This repo contains the data generator for LogosDB, which equips small Language Model with Knowledge and Accuracy of LLM.
LogosDB:
- Blazingly Fast
- Super Liteweight
- Simple Setup
- Working fully offline
- Working machine with GPU Nvidia 1080Ti or better
- Capable of running Small Language Model like Mixtral 8x7B, LLama3 7B, etc.

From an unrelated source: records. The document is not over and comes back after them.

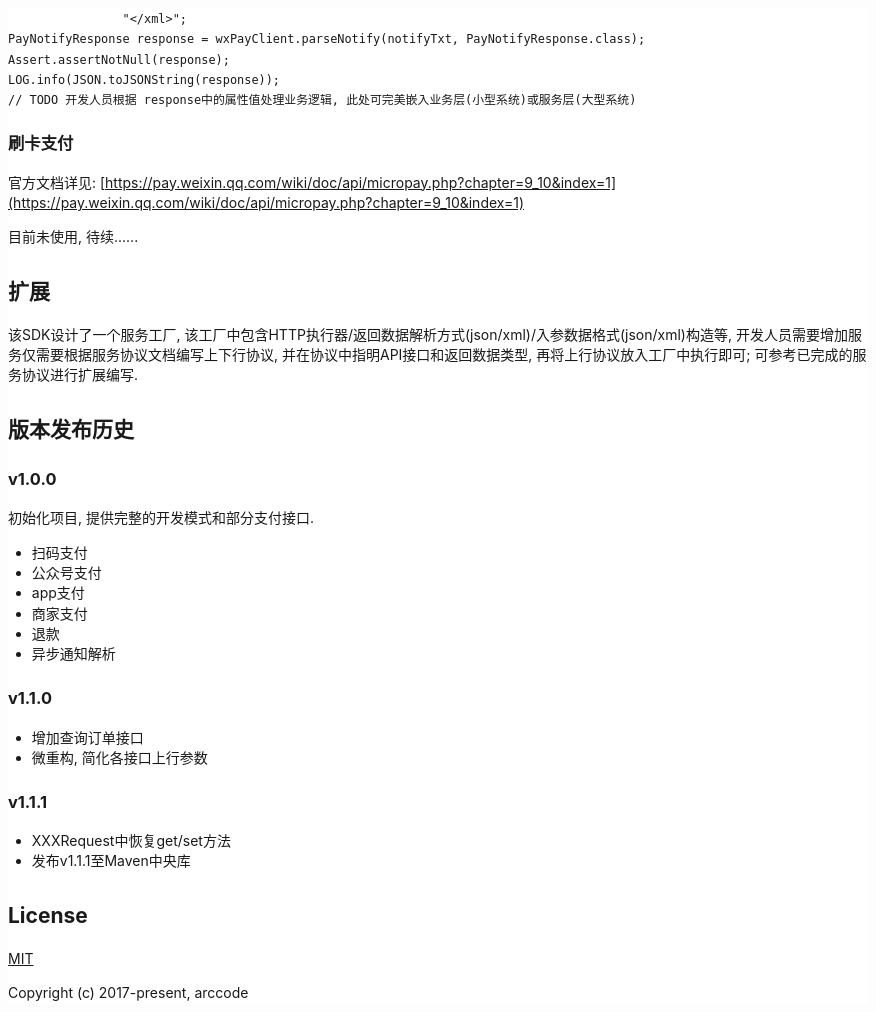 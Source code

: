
 ```
                "</xml>";
PayNotifyResponse response = wxPayClient.parseNotify(notifyTxt, PayNotifyResponse.class);
Assert.assertNotNull(response);
LOG.info(JSON.toJSONString(response));
// TODO 开发人员根据 response中的属性值处理业务逻辑, 此处可完美嵌入业务层(小型系统)或服务层(大型系统)
```

### 刷卡支付

官方文档详见: [https://pay.weixin.qq.com/wiki/doc/api/micropay.php?chapter=9_10&index=1](https://pay.weixin.qq.com/wiki/doc/api/micropay.php?chapter=9_10&index=1)

目前未使用, 待续......

## 扩展

该SDK设计了一个服务工厂, 该工厂中包含HTTP执行器/返回数据解析方式(json/xml)/入参数据格式(json/xml)构造等, 开发人员需要增加服务仅需要根据服务协议文档编写上下行协议, 并在协议中指明API接口和返回数据类型, 再将上行协议放入工厂中执行即可; 可参考已完成的服务协议进行扩展编写.

## 版本发布历史

### v1.0.0

初始化项目, 提供完整的开发模式和部分支付接口.

* 扫码支付
* 公众号支付
* app支付
* 商家支付
* 退款
* 异步通知解析

### v1.1.0

* 增加查询订单接口
* 微重构, 简化各接口上行参数

### v1.1.1

* XXXRequest中恢复get/set方法
* 发布v1.1.1至Maven中央库

## License

[MIT](http://opensource.org/licenses/MIT)

Copyright (c) 2017-present, arccode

- 2GB of free space for the database
- 16GB of RAM
Phase 1: Data Gen - This will generate mock data to store in the database
- Clone this repo
- Run
pip install -r requirements.txt
- Copy '.env.example' to '.env' and fill the necessary information
- Set up your desired topics in
mock_data.py
- Run
python question.py
to generate questions - At the same time, run
python answer.py
to generate answers - Check out the installed postgresql database for the generated data
Phase 2: Store Data - Store data distributedly in the database cluster with K8s, Helm, Docker and Postgresql
- Create k8s secret from .env file
kubectl create secret generic postgres-secret --from-env-file=.env
- Take a look at
cluster.py
and replace the necessary information. - Then run the following command to deploy the database cluster
python3 cluster.py
- Check the status of the database cluster
kubectl get pods
We use Gemini 1.5 Flash to create both questions and answers for our system. As you know, Google introduced several harmful categories that the model should avoid. However, we found that the model still recognizes its own generated texts as harmful. We are still investigating the reason behind this.